Kemarin paman datang. Ia membawa dua kantong plastik
di tangannya. Isinya buah jeruk yang masih segar-segar. Katanya untuk bapak
yang sedang sakit. Tapi paman selalu lupa, kami tak punya kulkas untuk
menyimpan jeruk-jeruk tersebut agar tetap segar. Jangankan kulkas, listrikpun
tak ada.
Dengan tanpa menganti plastiknya, jeruk-jeruk
tersebut hanya diletakkan di atas meja saja.
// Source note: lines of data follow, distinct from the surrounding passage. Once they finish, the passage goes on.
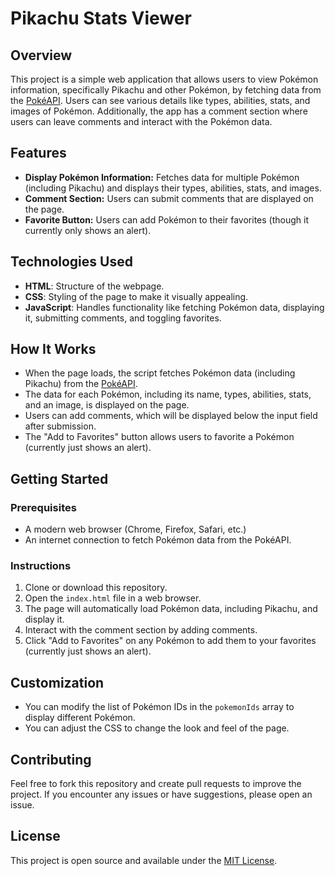 # Pikachu Stats Viewer

## Overview
This project is a simple web application that allows users to view Pokémon information, specifically Pikachu and other Pokémon, by fetching data from the [PokéAPI](https://pokeapi.co/). Users can see various details like types, abilities, stats, and images of Pokémon. Additionally, the app has a comment section where users can leave comments and interact with the Pokémon data.

## Features
- **Display Pokémon Information:** Fetches data for multiple Pokémon (including Pikachu) and displays their types, abilities, stats, and images.
- **Comment Section:** Users can submit comments that are displayed on the page.
- **Favorite Button:** Users can add Pokémon to their favorites (though it currently only shows an alert).

## Technologies Used
- **HTML**: Structure of the webpage.
- **CSS**: Styling of the page to make it visually appealing.
- **JavaScript**: Handles functionality like fetching Pokémon data, displaying it, submitting comments, and toggling favorites.

## How It Works
- When the page loads, the script fetches Pokémon data (including Pikachu) from the [PokéAPI](https://pokeapi.co/).
- The data for each Pokémon, including its name, types, abilities, stats, and an image, is displayed on the page.
- Users can add comments, which will be displayed below the input field after submission.
- The "Add to Favorites" button allows users to favorite a Pokémon (currently just shows an alert).

## Getting Started

### Prerequisites
- A modern web browser (Chrome, Firefox, Safari, etc.)
- An internet connection to fetch Pokémon data from the PokéAPI.

### Instructions
1. Clone or download this repository.
2. Open the `index.html` file in a web browser.
3. The page will automatically load Pokémon data, including Pikachu, and display it.
4. Interact with the comment section by adding comments.
5. Click "Add to Favorites" on any Pokémon to add them to your favorites (currently just shows an alert).

## Customization
- You can modify the list of Pokémon IDs in the `pokemonIds` array to display different Pokémon.
- You can adjust the CSS to change the look and feel of the page.

## Contributing
Feel free to fork this repository and create pull requests to improve the project. If you encounter any issues or have suggestions, please open an issue.

## License
This project is open source and available under the [MIT License](LICENSE).
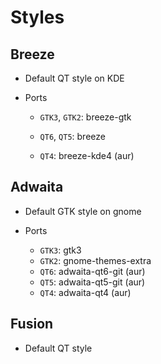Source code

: # Styles

## Breeze

- Default QT style on KDE

- Ports

  - `GTK3`, `GTK2`: breeze-gtk

  - `QT6`, `QT5`: breeze
  - `QT4`: breeze-kde4 (aur)

## Adwaita

- Default GTK style on gnome

- Ports
  - `GTK3`: gtk3
  - `GTK2`: gnome-themes-extra
  - `QT6`: adwaita-qt6-git (aur)
  - `QT5`: adwaita-qt5-git (aur)
  - `QT4`: adwaita-qt4 (aur)

## Fusion

- Default QT style
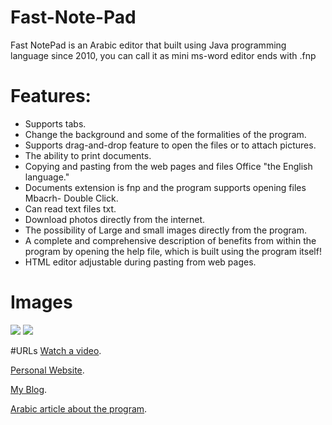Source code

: # Fast-Note-Pad
Fast NotePad is an Arabic editor that built using Java programming language since 2010, you can call it as mini ms-word editor ends with .fnp

# Features:
- Supports tabs.
- Change the background and some of the formalities of the program.
- Supports drag-and-drop feature to open the files or to attach pictures.
- The ability to print documents.
- Copying and pasting from the web pages and files Office "the English language."
- Documents extension is fnp and the program supports opening files Mbacrh- Double Click.
- Can read text files txt.
- Download photos directly from the internet.
- The possibility of Large and small images directly from the program.
- A complete and comprehensive description of benefits from within the program by opening the help file, which is built using the program itself!
- HTML editor adjustable during pasting from web pages.

# Images
![](https://i.imgur.com/tFI0D97.png)
![](https://i.imgur.com/4xwIXhQ.png)

#URLs
[Watch a video](http://www.youtube.com/watch?v=mkV7zGdtZ24).

[Personal Website](http://www.MBanna.info).

[My Blog](http://www.OutOfPalBox.net).

[Arabic article about the program](http://www.outofpalbox.net/2014/11/fast-notepad-source-code-for-sale/).


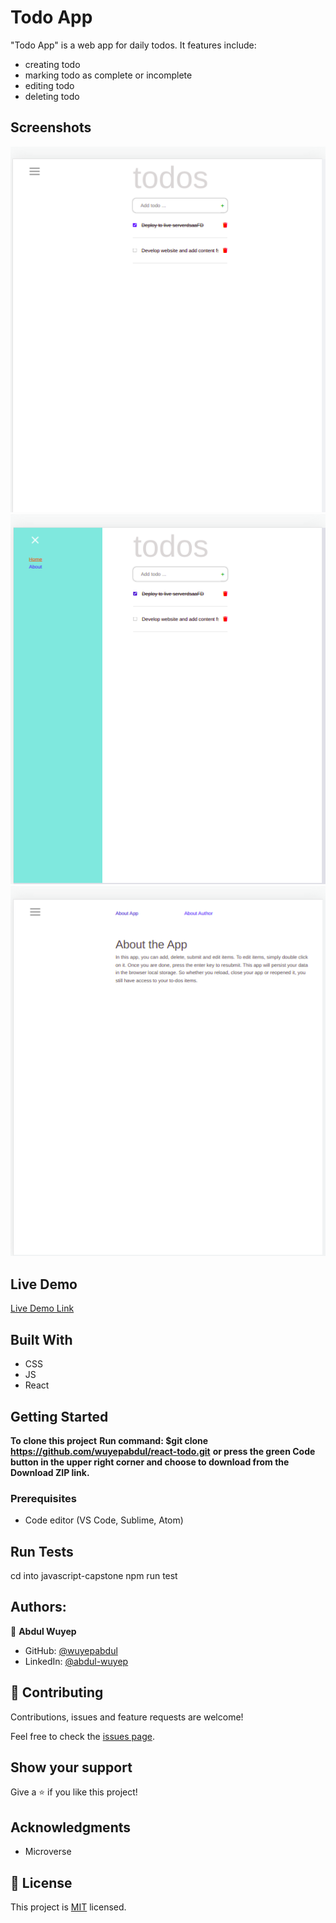 # Todo App

"Todo App" is a web app for daily todos. It features include:
- creating todo
- marking todo as complete or incomplete
- editing todo
- deleting todo



## Screenshots

<img src="./src/images/todo.png">
<img src="./src/images/todo1.png">
<img src="./src/images/todo2.png">


## Live Demo

[Live Demo Link](https://wuyepabdul.github.io/react-todo/)


## Built With

- CSS
- JS
- React

## Getting Started

**To clone this project**
**Run command: $git clone https://github.com/wuyepabdul/react-todo.git**
**or press the green Code button in the upper right corner and choose to download from the Download ZIP link.**

### Prerequisites

- Code editor (VS Code, Sublime, Atom)

## Run Tests

cd into javascript-capstone
npm run test

## Authors:

👤 **Abdul Wuyep**
- GitHub: [@wuyepabdul](https://github.com/wuyepabdul)
- LinkedIn: [@abdul-wuyep](https://www.linkedin.com/in/abdul-wuyep-6a27721b8/) 

## 🤝 Contributing

Contributions, issues and feature requests are welcome!

Feel free to check the [issues page](https://github.com/wuyepabdul/react-todo.git/issues).

## Show your support

Give a ⭐️ if you like this project!

## Acknowledgments

- Microverse

## 📝 License

This project is [MIT](./MIT.md) licensed.

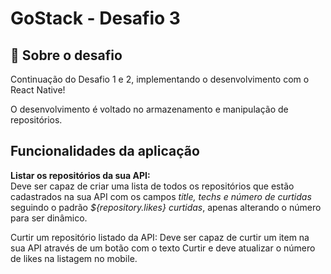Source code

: # GoStack - Desafio 3
## 🚀 Sobre o desafio 

Continuação do Desafio 1 e 2, implementando o desenvolvimento com o React Native!

O desenvolvimento é voltado no armazenamento e manipulação de repositórios.


## Funcionalidades da aplicação

**Listar os repositórios da sua API:**
</br>
Deve ser capaz de criar uma lista de todos os repositórios que estão cadastrados na sua API com os campos *title, techs e número de curtidas*
seguindo o padrão *${repository.likes} curtidas*, apenas alterando o número para ser dinâmico.

Curtir um repositório listado da API: Deve ser capaz de curtir um item na sua API através de um botão com o texto Curtir e deve atualizar o 
número de likes na listagem no mobile.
Akhirnya, adikku, Fitri, yang
menghabiskannya.
“Paman, Fitri ingin lihat menara ibu kota!” kata
Fitri setangah berteriak sambil menarik-narik sisi kemeja paman.
“Menara ibu kota?” paman balik bertanya.
“Iya, Paman. Seperti yang ada di gambar itu,”Fitri
menunjuk poster Menara Eiffel yang
aku pajang di depan pintu kamarku.
Paman berjongkok kemudian membelai lembut rambut
Fitri.
“Itu namanya Menara
Eiffel, sayang. Tempatnya jauh sekali,” kata paman lembut.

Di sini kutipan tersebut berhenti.